*Task statement*
Among the entries that follow, some lines contain the word "noise". Show all of them.

Data for review: Begin

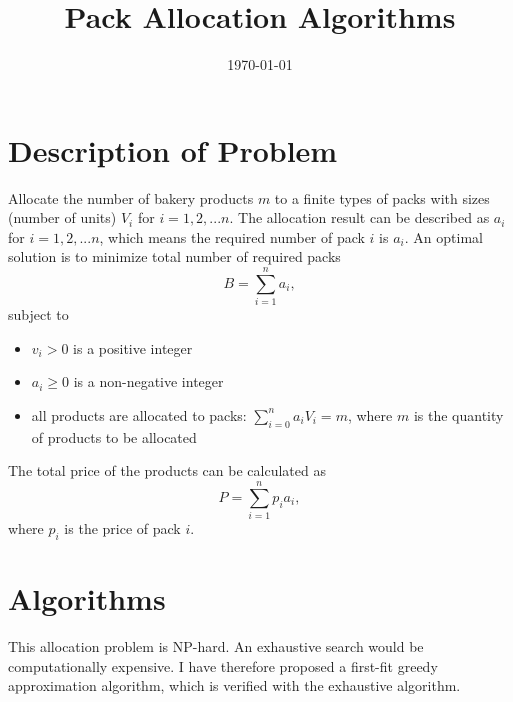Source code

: \documentclass[a4paper]{article}
\begin{document}
\title{\Huge Pack Allocation Algorithms}


\date{\today}


\maketitle

\label{firstpage}
\section{Description of Problem}

Allocate the number of bakery products $m$ to a finite types of packs with sizes
(number of units) $V_i$ for $i=1, 2, ... n$. The allocation result can be described as $a_i$ for $i=1, 2, ... n$, which means the required number of pack $i$ is $a_i$.  An optimal solution is to minimize total number of required packs
$$B = \sum_{i=1}^n a_i,$$
subject to
\begin{itemize}
   \item $v_i > 0$ is a positive integer
   \item $a_i \geq 0$ is a non-negative integer
   \item all products are allocated to packs: $\sum_{i=0}^n a_i V_i = m$, where $m$ is the quantity of products to be allocated
\end{itemize}
The total price of the products can be calculated as
$$P = \sum_{i=1}^n p_i a_i,$$ where $p_i$ is the price of pack $i$.
\section{Algorithms}
This allocation problem is NP-hard. An exhaustive search would be computationally expensive. I have therefore proposed a first-fit greedy approximation algorithm, which is verified with the exhaustive algorithm.
\end{document}
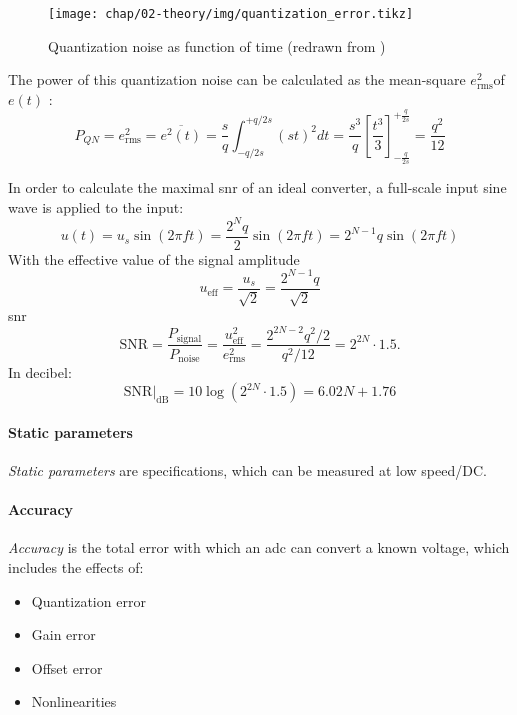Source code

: \begin{figure}[tbh]
	\centering
	\texttt{[image: chap/02-theory/img/quantization\_error.tikz]}
	\caption{Quantization noise as function of time (redrawn from \cite{walt})}
	\label{fig:eq}
\end{figure}

The power of this quantization noise can be calculated as the mean-square $e_{\text{rms}}^2$of $e(t)$ \cite{walt}:
\begin{equation}
	P_{QN} = e_{\text{rms}}^{2} = \overline{e^{2}(t)} = \frac{s}{q}\int_{-q/2s}^{+q/2s} (st)^{2} dt = \frac{s^3}{q} \left[ \frac{t^3}{3}\right]_{-\frac{q}{2s}}^{+\frac{q}{2s}} = \frac{q^2}{12}
\end{equation}

In order to calculate the maximal \gls{snr} of an ideal converter, a full-scale input sine wave is applied to the input:
\begin{equation}
	u(t) = u_s \sin(2\pi f t) = \frac{2^{N}q}{2}\sin(2\pi f t)  = 2^{N-1}q \sin(2\pi f t)
\end{equation}
With the effective value of the signal amplitude
\begin{equation}
	u_{\text{eff}} = \frac{u_s}{\sqrt{2}} = \frac{2^{N-1}q}{\sqrt{2}}
\end{equation}
\gls{snr}
\begin{equation}
	\text{SNR} = \frac{P_{\text{signal}}}{P_{\text{noise}}} = \frac{u_{\text{eff}}^{2}}{e_{\text{rms}}^{2}} = \frac{2^{2N-2}q^2/2}{q^2/12} = 2^{2N} \cdot 1.5.
\end{equation}
In decibel:
\begin{equation}\label{eq:idealSNR}
	\text{SNR}|_{\text{dB}} = 10\log\left(2^{2N}\cdot 1.5\right) = 6.02 N + 1.76
\end{equation}
\cite{puente2015} \cite{walt}



\paragraph{Static parameters}
\textit{Static parameters} are specifications, which can be measured at low speed/DC. 
\paragraph{Accuracy}
\textit{Accuracy} is the total error with which an \gls{adc} can convert a known voltage, which includes the effects of:
\begin{itemize}[noitemsep]
	\item Quantization error
	\item Gain error
	\item Offset error
	\item Nonlinearities
\end{itemize}
\cite{Lundberg}
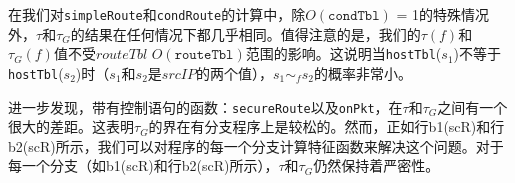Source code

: \documentclass{ctexart}
\begin{document}
在我们对\texttt{simpleRoute}和\texttt{condRoute}的计算中，除$O(\texttt{condTbl})$ = 1的特殊情况外，$\tau$和$\tau_G$的结果在任何情况下都几乎相同。值得注意的是，我们的$\tau(f)$和$\tau_G(f)$值不受$routeTbl$ $O(\texttt{routeTbl})$范围的影响。这说明当\texttt{hostTbl}($s_1$)不等于\texttt{hostTbl}($s_2$)时（$s_1$和$s_2$是$srcIP$的两个值），$s_1 \sim_f s_2$的概率非常小。



进一步发现，带有控制语句的函数：\texttt{secureRoute}以及\texttt{onPkt}，在$\tau$和$\tau_G$之间有一个很大的差距。这表明$\tau_G$的界在有分支程序上是较松的。然而，正如行b1(scR)和行b2(scR)所示，我们可以对程序的每一个分支计算特征函数来解决这个问题。对于每一个分支（如b1(scR)和行b2(scR)所示），$\tau$和$\tau_G$仍然保持着严密性。

\end{document}
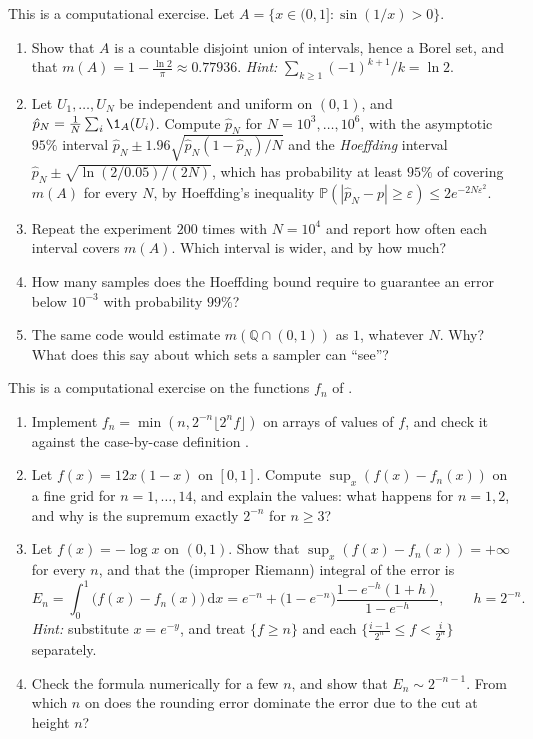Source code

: \begin{exercise}\label{ex:mf-monte-carlo}
\medium This is a computational exercise. Let $A=\{x\in(0,1]:\sin(1/x)>0\}$.
\begin{enumerate}[label=(\alph*)]
  \item Show that $A$ is a countable disjoint union of intervals, hence a Borel set, and that
    $m(A)=1-\frac{\ln2}{\pi}\approx0.77936$. \emph{Hint:} $\sum_{k\ge1}(-1)^{k+1}/k=\ln2$.
  \item Let $U_1,\dots,U_N$ be independent and uniform on $(0,1)$, and
    $\hat p_N=\frac1N\sum_i\1_A(U_i)$. Compute $\hat p_N$ for $N=10^3,\dots,10^6$, with the
    asymptotic $95\%$ interval $\hat p_N\pm1.96\sqrt{\hat p_N(1-\hat p_N)/N}$ and the
    \emph{Hoeffding} interval $\hat p_N\pm\sqrt{\ln(2/0.05)/(2N)}$, which has probability at
    least $95\%$ of covering $m(A)$ for every $N$, by Hoeffding's inequality
    $\mathbb P(|\hat p_N-p|\ge\varepsilon)\le2e^{-2N\varepsilon^2}$.
  \item Repeat the experiment $200$ times with $N=10^4$ and report how often each interval
    covers $m(A)$. Which interval is wider, and by how much?
  \item How many samples does the Hoeffding bound require to guarantee an error below
    $10^{-3}$ with probability $99\%$?
  \item The same code would estimate $m(\mathbb Q\cap(0,1))$ as $1$, whatever $N$. Why? What does
    this say about which sets a sampler can ``see''?
\end{enumerate}
\end{exercise}

\begin{exercise}\label{ex:mf-dyadic-rate}
\medium This is a computational exercise on the functions $f_n$ of .
\begin{enumerate}[label=(\alph*)]
  \item Implement $f_n=\min(n,2^{-n}\lfloor2^nf\rfloor)$ on arrays of values of $f$, and check
    it against the case-by-case definition .
  \item Let $f(x)=12x(1-x)$ on $[0,1]$. Compute $\sup_x(f(x)-f_n(x))$ on a fine grid for
    $n=1,\dots,14$, and explain the values: what happens for $n=1,2$, and why is the supremum
    exactly $2^{-n}$ for $n\ge3$?
  \item Let $f(x)=-\log x$ on $(0,1)$. Show that $\sup_x(f(x)-f_n(x))=+\infty$ for every $n$, and
    that the (improper Riemann) integral of the error is
    \[
      E_n=\int_0^1\big(f(x)-f_n(x)\big)\,\mathrm dx
      =e^{-n}+\big(1-e^{-n}\big)\frac{1-e^{-h}(1+h)}{1-e^{-h}},\qquad h=2^{-n}.
    \]
    \emph{Hint:} substitute $x=e^{-y}$, and treat $\{f\ge n\}$ and each
    $\{\frac{i-1}{2^n}\le f<\frac{i}{2^n}\}$ separately.
  \item Check the formula numerically for a few $n$, and show that $E_n\sim2^{-n-1}$. From
    which $n$ on does the rounding error dominate the error due to the cut at height $n$?
\end{enumerate}
\end{exercise}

Data for review: End

*Solution to this task*
	\caption{Quantization noise as function of time (redrawn from \cite{walt})}
The power of this quantization noise can be calculated as the mean-square $e_{\text{rms}}^2$of $e(t)$ \cite{walt}:
	\text{SNR} = \frac{P_{\text{signal}}}{P_{\text{noise}}} = \frac{u_{\text{eff}}^{2}}{e_{\text{rms}}^{2}} = \frac{2^{2N-2}q^2/2}{q^2/12} = 2^{2N} \cdot 1.5.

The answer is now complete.